LLM Unlearning via Loss Adjustment with Only Forget Data

Authors: Yaxuan Wang, Jiaheng Wei, Yuhao Liu, Jinlong Pang, Quan Liu, Ankit Parag Shah, Yujia Bao, Yang Liu, Wei Wei

ICLR 2025 | Venue PDF | Archive PDF | Plain Text | LLM Run Details

Reproducibility Variable Result LLM Response
Research Type Experimental Empirical results demonstrate that our approach not only achieves superior unlearning performance compared to existing methods but also minimizes the impact on the model s retained capabilities, ensuring high utility across diverse tasks , including copyrighted content unlearning on Harry Potter dataset and MUSE Benchmark, and entity unlearning on the TOFU dataset 1.
Researcher Affiliation Collaboration 1University of California Santa Cruz 2Center for Advanced AI, Accenture 3The Hong Kong University of Science and Technology (Guangzhou)
Pseudocode No The paper describes steps like 'Step 1: Equip example/template responses ye for each forget sample xf.' and 'Step 2: Loss adjustmens w.r.t. the sample pairs (xf, ye, yf)'. These are described in paragraph form and not formatted as structured pseudocode or an algorithm block.
Open Source Code Yes 1The code is available at https://github.com/UCSC-REAL/FLAT.
Open Datasets Yes including copyrighted content unlearning on Harry Potter dataset and MUSE Benchmark, and entity unlearning on the TOFU dataset 1. ... Harry Potter and the Sorcerer s Stone (Rowling, 1997) ... C4 dataset (Raffel et al., 2020) ... Wikitext (Merity et al., 2016). ... Bool Q (Clark et al., 2019), RTE (Dagan et al., 2005), Hella Swag (Zellers et al., 2019), Winogrande (Sakaguchi et al., 2021), ARC-Challenge (Chollet, 2019), ARC-Easy (Chollet, 2019), Open Book QA (Mihaylov et al., 2018), Piqa (Bisk et al., 2020), and Truthful QA (Lin et al., 2021). ... News consists of BBC news articles (Li et al., 2023b)
Dataset Splits Yes We extract 400 chunks from the Harry Potter book series dataset (Eldan & Russinovich, 2023), with each chunk containing up to 512 tokens, to create the forget dataset Df.
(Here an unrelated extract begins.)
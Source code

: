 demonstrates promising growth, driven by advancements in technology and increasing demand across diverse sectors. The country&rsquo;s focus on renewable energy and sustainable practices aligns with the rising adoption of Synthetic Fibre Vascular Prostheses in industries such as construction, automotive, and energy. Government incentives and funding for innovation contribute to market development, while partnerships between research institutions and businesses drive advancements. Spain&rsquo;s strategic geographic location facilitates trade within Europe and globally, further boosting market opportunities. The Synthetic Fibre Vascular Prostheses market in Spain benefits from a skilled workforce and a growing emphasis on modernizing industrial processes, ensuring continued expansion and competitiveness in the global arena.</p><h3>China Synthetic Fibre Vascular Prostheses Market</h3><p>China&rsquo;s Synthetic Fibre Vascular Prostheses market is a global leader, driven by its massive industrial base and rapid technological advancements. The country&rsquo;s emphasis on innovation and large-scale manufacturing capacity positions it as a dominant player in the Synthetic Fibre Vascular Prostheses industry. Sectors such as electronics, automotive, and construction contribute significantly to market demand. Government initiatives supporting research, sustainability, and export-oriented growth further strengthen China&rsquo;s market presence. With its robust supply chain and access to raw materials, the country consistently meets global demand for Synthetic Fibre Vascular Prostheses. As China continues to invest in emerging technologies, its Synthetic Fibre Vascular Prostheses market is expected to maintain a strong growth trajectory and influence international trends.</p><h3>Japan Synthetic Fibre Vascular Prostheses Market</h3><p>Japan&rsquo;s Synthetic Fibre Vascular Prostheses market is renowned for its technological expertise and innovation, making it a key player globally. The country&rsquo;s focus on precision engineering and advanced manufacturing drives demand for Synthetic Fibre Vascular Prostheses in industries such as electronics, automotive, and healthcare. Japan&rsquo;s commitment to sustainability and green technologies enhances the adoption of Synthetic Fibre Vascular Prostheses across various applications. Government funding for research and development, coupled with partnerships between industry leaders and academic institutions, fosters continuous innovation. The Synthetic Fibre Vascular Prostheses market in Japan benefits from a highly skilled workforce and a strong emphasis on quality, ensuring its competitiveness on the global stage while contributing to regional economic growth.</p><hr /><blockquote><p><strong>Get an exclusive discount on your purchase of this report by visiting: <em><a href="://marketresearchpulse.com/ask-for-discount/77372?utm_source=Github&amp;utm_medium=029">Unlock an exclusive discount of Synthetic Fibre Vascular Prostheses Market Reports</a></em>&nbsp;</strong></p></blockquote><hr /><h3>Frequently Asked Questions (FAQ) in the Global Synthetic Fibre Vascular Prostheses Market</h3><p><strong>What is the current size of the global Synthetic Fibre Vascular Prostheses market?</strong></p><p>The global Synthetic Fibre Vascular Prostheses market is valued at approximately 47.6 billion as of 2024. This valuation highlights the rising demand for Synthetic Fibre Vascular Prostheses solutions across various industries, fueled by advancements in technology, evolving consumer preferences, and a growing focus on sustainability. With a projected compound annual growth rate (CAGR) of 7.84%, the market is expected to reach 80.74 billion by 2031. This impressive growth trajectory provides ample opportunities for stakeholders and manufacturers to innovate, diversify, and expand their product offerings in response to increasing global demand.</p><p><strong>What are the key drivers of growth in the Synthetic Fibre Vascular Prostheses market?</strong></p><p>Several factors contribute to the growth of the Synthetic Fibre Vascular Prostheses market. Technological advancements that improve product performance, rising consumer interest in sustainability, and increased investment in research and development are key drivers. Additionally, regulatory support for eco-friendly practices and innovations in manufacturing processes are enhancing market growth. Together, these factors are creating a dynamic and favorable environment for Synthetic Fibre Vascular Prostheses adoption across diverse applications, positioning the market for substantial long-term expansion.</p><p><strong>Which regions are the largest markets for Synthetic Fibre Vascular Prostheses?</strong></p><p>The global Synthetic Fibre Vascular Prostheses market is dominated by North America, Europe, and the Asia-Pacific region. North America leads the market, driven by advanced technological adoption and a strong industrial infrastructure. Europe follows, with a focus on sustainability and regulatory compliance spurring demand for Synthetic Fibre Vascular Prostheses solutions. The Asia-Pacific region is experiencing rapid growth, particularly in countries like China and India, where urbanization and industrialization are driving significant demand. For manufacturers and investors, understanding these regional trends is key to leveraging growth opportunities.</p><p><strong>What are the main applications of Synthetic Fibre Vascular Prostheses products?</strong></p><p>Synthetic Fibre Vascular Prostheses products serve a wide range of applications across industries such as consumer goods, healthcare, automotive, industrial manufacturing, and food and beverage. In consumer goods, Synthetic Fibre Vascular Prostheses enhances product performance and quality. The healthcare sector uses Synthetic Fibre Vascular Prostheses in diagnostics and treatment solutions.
We sample 400 paragraphs in the C4 dataset (Raffel et al., 2020) as the retain data Dr. ... The TOFU dataset (Maini et al., 2024a) is a synthetic question-answering dataset focused on author biographies, aiming to enable a LLM to unlearn a portion of fictitious authors while retaining knowledge about the rest and real-world facts. The dataset includes 200 fake authors, each with 20 QA pairs, and experiments are conducted with 1%, 5% or 10% of these authors marked for unlearning. ... All articles are randomly divided into forget, retain, and holdout sets.
Hardware Specification No The paper mentions using specific LLM models like OPT-2.7B, Llama2-7B, and Phi-1.5B for experiments but does not specify the underlying hardware (e.g., GPU models, CPU types) on which these models were trained or fine-tuned.
Software Dependencies No The paper mentions "Adam W serves as the optimizer" and "LM Evaluation Harness (Gao et al., 2023)" but does not provide specific version numbers for these or other software components like programming languages or libraries.
Experiment Setup Yes The finetuning procedure for the OPT-2.7B and Llama2-7B models involve a learning rate of 1e-5 and a batch size of 2. Adam W serves as the optimizer for preparing these models. For baseline methods, we set the batch size and learning rate to be the same as in their original papers, and fine-tune for 5 epochs using Adam W optimizer. For our method, we use the same training hyper-parameters as baseline but set the learning rate to be 2e-7. ... For all LLM unlearning methods, we set the batch size to be 32 following previous works ... For Phi-1.5B, we fine-tune the pre-trained models for 5 epochs using learning rate of 2e-5 to obtain the original model. Similarly, we fine-tune Llama2-7B and OPT-2.7B for the same duration with a learning rate of 1e-5.